WM was built on the founding principle that 10,000 WM credits bought back in 1990 (or thereabouts) for a 2BR Red week, will ALWAYS get you into a comparable 2BR in Red season for the life of the club.  The owner who spent $1.00 per WM credit back in 1990 must have access to a 2BR Red week in the latest resort TW builds.  This allows for a 3% inflation factor compounding over the years.  

In reality, the units TW built/acquired in 1990, for instance, should have been compounding at 5% - 7%.  That $1.00, TW charged back in 1990, should now be $2.29 in 2007 dollars at 5% inflation and $3.15 at 7% inflation.  This is what TW should be charging new owners.

I’ve used Zillow.com to estimate the WM resort area growth and it seems to be 7% for the mainland and 9% in Hawaii.

What does this mean?  TW’s salesreps find it much easier to sell $1.80 WM credits than $3.15 credits – it doesn’t take a Marriott type of super salesrep (Who makes $200k+) just a local real estate agent happy with $40k per year.  Since TW isn’t about to give up profit for their master (Wyndham today, who knows tomorrow) they want existing WM owners to buy 2,000 more WM credits from them at a discounted $1.50 or $3,000 gross sales minus a commission and expense for a salesrep.

I doubt that most WM owners are into renting WM credits; they might borrow ahead and be short 2,000 credits next year.  TW probably has programs that monitor this and when you borrow you can expect that salesrep ready to sell you “an exciting offer”.
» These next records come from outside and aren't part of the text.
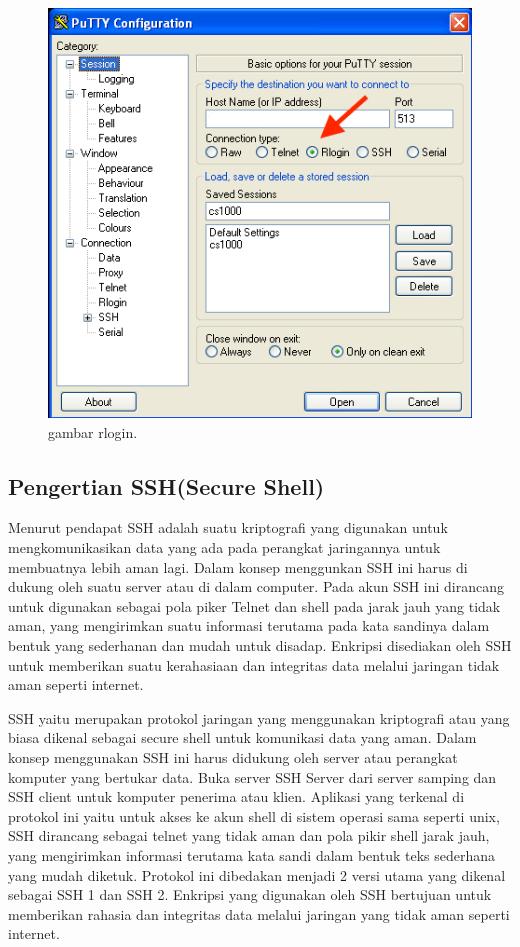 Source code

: \begin{figure}[ht]
\centerline{\includegraphics[width=1\textwidth]{figures/rlogin.png}}
\caption{gambar rlogin.}
\label{rlogin}
\end{figure}


\subsection {Pengertian SSH(Secure Shell)}

Menurut pendapat \cite{Jusuf.Heni2015Penggunaan Secure Shell} SSH adalah suatu kriptografi yang digunakan untuk mengkomunikasikan data yang ada pada perangkat jaringannya untuk membuatnya lebih aman lagi. Dalam konsep menggunkan SSH ini harus di dukung oleh suatu server atau di dalam computer. Pada akun SSH ini dirancang untuk digunakan sebagai pola piker Telnet dan shell pada jarak jauh yang tidak aman, yang mengirimkan suatu informasi terutama pada kata sandinya dalam bentuk yang sederhanan dan mudah untuk disadap. Enkripsi disediakan oleh SSH untuk memberikan suatu kerahasiaan dan integritas data melalui jaringan tidak aman seperti internet.

SSH yaitu merupakan protokol jaringan yang menggunakan kriptografi atau yang biasa dikenal sebagai secure shell untuk komunikasi data yang aman. Dalam konsep menggunakan SSH ini harus didukung oleh server atau perangkat komputer yang bertukar data. Buka server SSH Server dari server samping dan SSH client untuk komputer penerima atau klien.
Aplikasi yang terkenal di protokol ini yaitu untuk akses ke akun shell di sistem operasi sama seperti unix, SSH dirancang sebagai telnet yang tidak aman dan pola pikir shell jarak jauh, yang mengirimkan informasi terutama kata sandi dalam bentuk teks sederhana yang mudah diketuk. Protokol ini dibedakan menjadi 2 versi utama yang dikenal sebagai SSH 1 dan SSH 2. Enkripsi yang digunakan oleh SSH bertujuan untuk memberikan rahasia dan integritas data melalui jaringan yang tidak aman seperti internet.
Although TW turns the deeds over to WM paid in full, any charge over 10,000 WM credits per 2BR Red week is just a goldmine for TW – they get upgrade sales from existing WM owners.  This would not be necessary of TW were charging $3.15 per new WM credit as they should be – they broke their commitment to the “theory of equals” and we are paying dearly for that.


----------



## cotraveller (Jan 16, 2007)

PerryM said:


> WM was built on the founding principle that 10,000 WM credits bought back in 1990 (or thereabouts) for a 2BR Red week, will ALWAYS get you into a comparable 2BR in Red season for the life of the club.
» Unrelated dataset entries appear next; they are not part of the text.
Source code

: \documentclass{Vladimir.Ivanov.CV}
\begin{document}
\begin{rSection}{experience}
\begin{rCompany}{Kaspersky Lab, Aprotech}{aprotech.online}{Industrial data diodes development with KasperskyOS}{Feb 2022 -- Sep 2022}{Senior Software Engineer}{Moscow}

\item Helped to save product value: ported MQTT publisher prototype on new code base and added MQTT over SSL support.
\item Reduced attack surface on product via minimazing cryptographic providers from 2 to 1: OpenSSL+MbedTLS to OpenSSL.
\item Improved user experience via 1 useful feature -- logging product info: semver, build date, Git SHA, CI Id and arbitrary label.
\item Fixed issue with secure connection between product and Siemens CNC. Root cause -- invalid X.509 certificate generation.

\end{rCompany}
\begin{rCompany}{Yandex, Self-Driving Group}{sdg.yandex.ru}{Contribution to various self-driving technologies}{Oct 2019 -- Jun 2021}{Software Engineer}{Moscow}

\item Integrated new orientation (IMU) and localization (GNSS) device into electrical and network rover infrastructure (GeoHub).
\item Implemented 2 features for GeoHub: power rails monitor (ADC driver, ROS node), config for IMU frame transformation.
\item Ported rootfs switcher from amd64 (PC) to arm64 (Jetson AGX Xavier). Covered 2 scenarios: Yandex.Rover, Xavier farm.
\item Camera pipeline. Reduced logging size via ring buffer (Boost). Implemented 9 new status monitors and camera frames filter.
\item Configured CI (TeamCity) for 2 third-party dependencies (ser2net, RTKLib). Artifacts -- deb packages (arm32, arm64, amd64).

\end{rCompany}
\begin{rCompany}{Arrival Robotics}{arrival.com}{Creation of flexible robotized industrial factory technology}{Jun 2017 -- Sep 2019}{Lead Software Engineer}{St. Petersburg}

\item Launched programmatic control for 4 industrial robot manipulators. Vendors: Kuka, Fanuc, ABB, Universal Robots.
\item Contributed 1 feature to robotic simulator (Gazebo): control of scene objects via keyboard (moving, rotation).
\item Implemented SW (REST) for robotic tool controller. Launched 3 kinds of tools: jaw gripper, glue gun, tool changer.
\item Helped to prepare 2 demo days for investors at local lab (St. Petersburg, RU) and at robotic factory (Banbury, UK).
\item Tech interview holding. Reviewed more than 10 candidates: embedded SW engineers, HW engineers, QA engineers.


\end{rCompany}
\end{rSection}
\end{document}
Can you provide a reference to that statement?  I cannot find it in any of the founding documents and I believe I have a complete set.

The credit values for the resorts that were in the system when I became an owner have not changed.  That is what I was promised.


----------



## cruisin (Jan 16, 2007)

Perry, 12k for 2BR at Las vegas red all year sounds right, Canmore is online right now with 12K 2 BR redweeks, 10k 1br, an 8k studios. How can the #1 Las vegas be less than this!! Also loved your advice on the perfect cup of coffee. Hey that must make this the official coffee shop


----------



## PerryM (Jan 16, 2007)

*No numbers while on vacation...*

Crusin,
Thanks, yes the days of TW coffee in their cyberspace sales gallery are hopefully gone forever.  (Inside joke for WM owners)


Fred,

Of course it’s not in writing – if it were we would be staying in Marriott quality WM resorts and new members would be paying $3.15 per WM Credit.  This is where we should be today – not minimum II 5-star resorts.  This is the “Big lie” that TW is pulling on WM and the TW dominated BOD.  We should be reaping the benefits of the “Theory of Equals”, we are not.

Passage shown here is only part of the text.